The CA/Browser Forum SSL Baseline Requirements have been endorsed by Mozilla and have been included in their certificate authority (CA) certificate policy.

The Baseline Requirements are an auditable set of certificate management requirements that were finalized in November 2011. Their purpose is to set a level of management requirements for all SSL certificates. The Baseline Requirements also apply to Extended Validation (EV) certificates, but EV has its own guidelines to manage stricter verification.

The members of the CA/Browser Forum made them effective as of July 1, 2012. For the most part, the major vendors of publicly-trusted SSL certificates have now been compliant for the last eight months. The audit authorities developed audit criteria and both WebTrust and ETSI have integrated the Baseline Requirements into their CA audit programs.

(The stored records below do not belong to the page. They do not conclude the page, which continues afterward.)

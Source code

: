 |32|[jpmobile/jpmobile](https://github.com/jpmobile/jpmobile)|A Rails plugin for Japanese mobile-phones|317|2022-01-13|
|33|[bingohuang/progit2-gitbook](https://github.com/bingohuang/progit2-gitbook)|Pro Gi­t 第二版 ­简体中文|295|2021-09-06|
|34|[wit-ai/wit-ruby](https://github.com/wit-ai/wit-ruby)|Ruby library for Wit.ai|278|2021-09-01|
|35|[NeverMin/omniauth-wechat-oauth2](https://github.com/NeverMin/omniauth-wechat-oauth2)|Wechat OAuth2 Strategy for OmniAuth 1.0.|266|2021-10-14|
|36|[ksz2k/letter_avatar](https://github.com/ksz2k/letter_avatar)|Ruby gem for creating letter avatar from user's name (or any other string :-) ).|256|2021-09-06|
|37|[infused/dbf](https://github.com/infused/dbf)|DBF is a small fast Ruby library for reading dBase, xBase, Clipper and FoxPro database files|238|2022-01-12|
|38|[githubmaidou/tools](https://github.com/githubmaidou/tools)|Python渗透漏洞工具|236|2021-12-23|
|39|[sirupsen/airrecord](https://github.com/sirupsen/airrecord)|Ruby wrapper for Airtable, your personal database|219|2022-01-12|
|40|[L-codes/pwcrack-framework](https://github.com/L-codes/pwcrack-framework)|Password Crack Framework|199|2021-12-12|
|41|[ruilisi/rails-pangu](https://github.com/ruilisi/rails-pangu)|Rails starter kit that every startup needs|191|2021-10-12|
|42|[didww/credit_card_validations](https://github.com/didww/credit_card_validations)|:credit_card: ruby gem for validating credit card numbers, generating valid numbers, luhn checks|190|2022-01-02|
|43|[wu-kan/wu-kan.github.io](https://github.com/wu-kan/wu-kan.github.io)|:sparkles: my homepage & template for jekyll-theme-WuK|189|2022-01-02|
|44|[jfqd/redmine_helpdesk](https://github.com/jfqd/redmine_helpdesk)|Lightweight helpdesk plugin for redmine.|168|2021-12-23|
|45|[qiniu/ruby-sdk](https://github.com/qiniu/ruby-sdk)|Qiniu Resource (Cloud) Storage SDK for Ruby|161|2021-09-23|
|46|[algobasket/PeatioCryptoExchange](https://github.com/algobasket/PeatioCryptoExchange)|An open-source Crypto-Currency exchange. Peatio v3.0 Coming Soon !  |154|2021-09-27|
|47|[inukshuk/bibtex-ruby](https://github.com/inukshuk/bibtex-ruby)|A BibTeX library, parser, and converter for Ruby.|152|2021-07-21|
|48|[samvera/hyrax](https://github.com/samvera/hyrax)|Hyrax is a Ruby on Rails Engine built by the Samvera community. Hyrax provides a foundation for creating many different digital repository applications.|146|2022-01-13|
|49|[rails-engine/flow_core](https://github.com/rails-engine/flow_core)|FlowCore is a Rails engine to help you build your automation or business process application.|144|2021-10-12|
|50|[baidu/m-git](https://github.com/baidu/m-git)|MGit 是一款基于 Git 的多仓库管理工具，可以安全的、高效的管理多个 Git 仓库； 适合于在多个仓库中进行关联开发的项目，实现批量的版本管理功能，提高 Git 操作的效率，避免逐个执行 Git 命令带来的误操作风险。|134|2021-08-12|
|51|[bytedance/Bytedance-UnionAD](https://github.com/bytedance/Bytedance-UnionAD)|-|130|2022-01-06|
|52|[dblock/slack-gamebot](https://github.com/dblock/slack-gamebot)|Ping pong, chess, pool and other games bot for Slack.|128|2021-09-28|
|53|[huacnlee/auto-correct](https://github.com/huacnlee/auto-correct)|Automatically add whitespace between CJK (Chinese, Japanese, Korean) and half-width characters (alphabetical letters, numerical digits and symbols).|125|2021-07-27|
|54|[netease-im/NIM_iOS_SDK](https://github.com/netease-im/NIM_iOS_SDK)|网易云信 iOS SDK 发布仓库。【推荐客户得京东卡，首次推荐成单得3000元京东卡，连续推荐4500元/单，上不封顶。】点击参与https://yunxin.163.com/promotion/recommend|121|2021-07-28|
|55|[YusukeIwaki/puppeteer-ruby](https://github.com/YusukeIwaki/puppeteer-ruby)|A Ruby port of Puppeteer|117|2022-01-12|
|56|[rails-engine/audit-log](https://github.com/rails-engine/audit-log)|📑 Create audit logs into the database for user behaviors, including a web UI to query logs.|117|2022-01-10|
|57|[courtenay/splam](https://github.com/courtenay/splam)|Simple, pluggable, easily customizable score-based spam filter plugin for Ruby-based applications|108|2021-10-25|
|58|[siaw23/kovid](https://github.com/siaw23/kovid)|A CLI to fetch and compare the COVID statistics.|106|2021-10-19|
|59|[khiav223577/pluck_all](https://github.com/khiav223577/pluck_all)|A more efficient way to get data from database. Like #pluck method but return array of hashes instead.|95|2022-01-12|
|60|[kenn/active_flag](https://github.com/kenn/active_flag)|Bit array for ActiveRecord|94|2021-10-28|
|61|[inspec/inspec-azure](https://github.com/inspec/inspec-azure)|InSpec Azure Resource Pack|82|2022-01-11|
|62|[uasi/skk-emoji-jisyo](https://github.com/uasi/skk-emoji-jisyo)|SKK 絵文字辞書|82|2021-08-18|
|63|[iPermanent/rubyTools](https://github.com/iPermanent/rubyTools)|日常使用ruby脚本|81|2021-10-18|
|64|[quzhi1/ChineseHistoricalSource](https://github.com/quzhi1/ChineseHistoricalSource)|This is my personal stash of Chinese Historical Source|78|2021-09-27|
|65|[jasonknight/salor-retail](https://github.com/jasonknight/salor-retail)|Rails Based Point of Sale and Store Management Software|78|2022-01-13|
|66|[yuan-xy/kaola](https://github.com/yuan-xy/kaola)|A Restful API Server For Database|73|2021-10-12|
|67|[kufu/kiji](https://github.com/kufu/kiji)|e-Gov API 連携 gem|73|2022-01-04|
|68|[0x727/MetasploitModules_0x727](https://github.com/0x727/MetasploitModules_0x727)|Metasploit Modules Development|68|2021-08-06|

The final task was to have a browser vendor require the Baseline Requirements in their certificate policy. Mozilla has done that with its Mozilla CA Certificate Policy (Version 2.1), which was released on February 14, 2013.

Here is a high-level look at the changes included in the Mozilla policy update:

  • Multifactor authentication or limit domains for all accounts capable of directly causing a certificate issuance
  • Root certificates should only issue subordinate CA certificates. End-entity certificates could be issued from a root in accordance with Baseline Requirement section #12
  • All subordinate CAs must be technically constrained or publicly disclosed and audited
  • Technical constraints are performed by adding an Extended Key Usage (EKU) to the subordinate CA certificate that specifies the key usage that the CA is to be used to issue. The constrained CAs must also do the following for the specified certificate types:
    • Server authentication (SSL) – must also include a Name Constraints X.509V3 extension
    • Secure email – must issue certificates can only be issued for authorized email addresses or mailboxes
    • Code-signing certificates must issue the end entity certificates including a subject distinguished name with organization, locality (where relevant), state or province (where relevant) and country name
    • If technical constraints for a subordinate CA is not possible, then they must be audited in accordance with Mozilla’s certificate policy and must be publicly disclosed
    • CA operations and issuance of SSL certificates must be done in accordance with Baseline Requirements version 1.1

Mozilla also has more details and a set of frequently asked questions, including implementation dates. The bottom line is that all new CAs must meet the Baseline Requirements and all existing CAs must be audited to the Baseline requirements by February 15, 2014.

I would like to thank Mozilla for endorsing and requiring the Baseline Requirements.